Alapfogalmak
Instructing large language models to identify and ignore irrelevant conditions improves accuracy in solving math word problems.
Kivonat
This article introduces a novel approach, I3C, that instructs large language models (LLMs) to identify and ignore irrelevant conditions in math word problems. By selecting the most confusing problems as demonstrations, I3C significantly enhances the performance of LLMs in solving complex multi-step reasoning tasks. Extensive experiments on eight math word problem datasets demonstrate the effectiveness and efficiency of this method.
Abstract:
- Existing chain-of-thought prompting methods struggle with irrelevant conditions.
- I3C proposes a novel approach to instruct LLMs to identify and ignore irrelevant conditions.
- Demonstrations are used to enhance few-shot learning abilities.
Introduction:
- Math word problem solving requires multi-step reasoning abilities.
- CoT prompting methods guide LLMs but can be confused by irrelevant conditions.
- I3C aims to improve reasoning paths by identifying and ignoring irrelevant conditions.
Proposed Approach:
- I3C identifies irrelevant condition candidates based on semantic relevance.
- LLMs verify if candidates are indeed irrelevant.
- A novel instruction is created to help LLMs avoid confusion and improve reasoning paths.
Experiments:
- I3C combined with CoT methods improves performance on various MWP datasets.

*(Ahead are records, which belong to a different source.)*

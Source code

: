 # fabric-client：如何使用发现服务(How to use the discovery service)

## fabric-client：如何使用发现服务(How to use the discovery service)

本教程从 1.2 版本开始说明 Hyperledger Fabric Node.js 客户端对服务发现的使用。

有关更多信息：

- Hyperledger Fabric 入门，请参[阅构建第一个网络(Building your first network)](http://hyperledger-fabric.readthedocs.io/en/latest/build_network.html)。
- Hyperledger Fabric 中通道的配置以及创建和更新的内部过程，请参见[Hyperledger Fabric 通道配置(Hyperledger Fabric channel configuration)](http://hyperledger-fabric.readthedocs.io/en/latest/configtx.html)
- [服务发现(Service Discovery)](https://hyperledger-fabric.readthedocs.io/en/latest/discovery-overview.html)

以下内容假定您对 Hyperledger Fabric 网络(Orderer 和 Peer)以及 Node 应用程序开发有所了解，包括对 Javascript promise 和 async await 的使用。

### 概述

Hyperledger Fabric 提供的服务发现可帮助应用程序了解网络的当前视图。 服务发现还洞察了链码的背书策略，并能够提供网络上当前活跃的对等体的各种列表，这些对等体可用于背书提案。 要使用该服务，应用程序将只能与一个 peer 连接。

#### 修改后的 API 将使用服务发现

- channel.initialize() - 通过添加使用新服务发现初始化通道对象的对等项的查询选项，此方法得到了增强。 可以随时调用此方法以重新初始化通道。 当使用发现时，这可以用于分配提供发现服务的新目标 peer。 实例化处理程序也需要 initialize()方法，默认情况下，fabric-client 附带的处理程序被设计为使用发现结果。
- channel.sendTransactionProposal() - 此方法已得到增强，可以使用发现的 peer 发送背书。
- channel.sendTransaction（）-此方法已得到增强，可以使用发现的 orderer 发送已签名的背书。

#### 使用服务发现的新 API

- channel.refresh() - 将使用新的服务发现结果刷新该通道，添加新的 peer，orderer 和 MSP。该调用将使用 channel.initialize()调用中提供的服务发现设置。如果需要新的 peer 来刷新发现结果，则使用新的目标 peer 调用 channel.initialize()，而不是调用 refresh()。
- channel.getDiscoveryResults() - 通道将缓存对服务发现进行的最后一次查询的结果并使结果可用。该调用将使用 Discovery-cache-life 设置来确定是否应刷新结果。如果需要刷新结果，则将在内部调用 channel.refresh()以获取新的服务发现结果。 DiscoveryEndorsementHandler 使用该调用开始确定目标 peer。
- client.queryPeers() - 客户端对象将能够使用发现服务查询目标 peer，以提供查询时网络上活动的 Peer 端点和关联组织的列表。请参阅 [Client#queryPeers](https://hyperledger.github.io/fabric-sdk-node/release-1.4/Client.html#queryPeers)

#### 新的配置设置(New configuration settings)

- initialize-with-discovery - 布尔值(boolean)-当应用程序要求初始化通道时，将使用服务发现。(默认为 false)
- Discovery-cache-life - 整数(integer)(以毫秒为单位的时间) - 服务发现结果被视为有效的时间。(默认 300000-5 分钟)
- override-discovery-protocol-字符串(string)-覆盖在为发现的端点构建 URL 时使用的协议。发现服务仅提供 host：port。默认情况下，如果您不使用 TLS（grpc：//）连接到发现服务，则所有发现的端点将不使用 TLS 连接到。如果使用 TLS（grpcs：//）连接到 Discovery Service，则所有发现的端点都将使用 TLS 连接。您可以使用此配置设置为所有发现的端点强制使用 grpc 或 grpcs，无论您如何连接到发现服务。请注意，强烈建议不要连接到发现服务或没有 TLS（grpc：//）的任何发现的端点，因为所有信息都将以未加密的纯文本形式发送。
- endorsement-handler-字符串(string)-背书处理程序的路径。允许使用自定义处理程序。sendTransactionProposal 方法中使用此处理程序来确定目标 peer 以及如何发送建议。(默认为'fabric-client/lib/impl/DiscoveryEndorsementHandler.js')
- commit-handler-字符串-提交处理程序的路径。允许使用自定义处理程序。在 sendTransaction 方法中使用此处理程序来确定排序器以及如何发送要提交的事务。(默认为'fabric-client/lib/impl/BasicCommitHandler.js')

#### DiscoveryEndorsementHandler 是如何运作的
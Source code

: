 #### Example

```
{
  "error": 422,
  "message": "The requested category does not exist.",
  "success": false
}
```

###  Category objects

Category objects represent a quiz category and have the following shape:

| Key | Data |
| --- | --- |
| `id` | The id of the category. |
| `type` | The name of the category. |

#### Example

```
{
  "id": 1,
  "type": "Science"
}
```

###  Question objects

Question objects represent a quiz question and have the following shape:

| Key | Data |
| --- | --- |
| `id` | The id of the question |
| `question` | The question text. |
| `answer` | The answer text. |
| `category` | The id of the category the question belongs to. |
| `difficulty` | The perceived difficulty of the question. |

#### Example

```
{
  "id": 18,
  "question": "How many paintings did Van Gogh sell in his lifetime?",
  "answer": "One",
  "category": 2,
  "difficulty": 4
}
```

- I3C-Select outperforms existing prompting methods by selecting confusing problems as demonstrations.
Statisztikák
I3C achieves an accuracy of 96.0% on GSM-IC2-1K with GPT-3.5-Turbo.
I3C significantly outperforms Complex-CoT by +11.7% on GSM-IC2-1K.
Idézetek
"Instructing Large Language Models to Identify and Ignore Irrelevant Conditions."
"I3C can be combined with any CoT prompting methods to improve the performance of solving MWPs."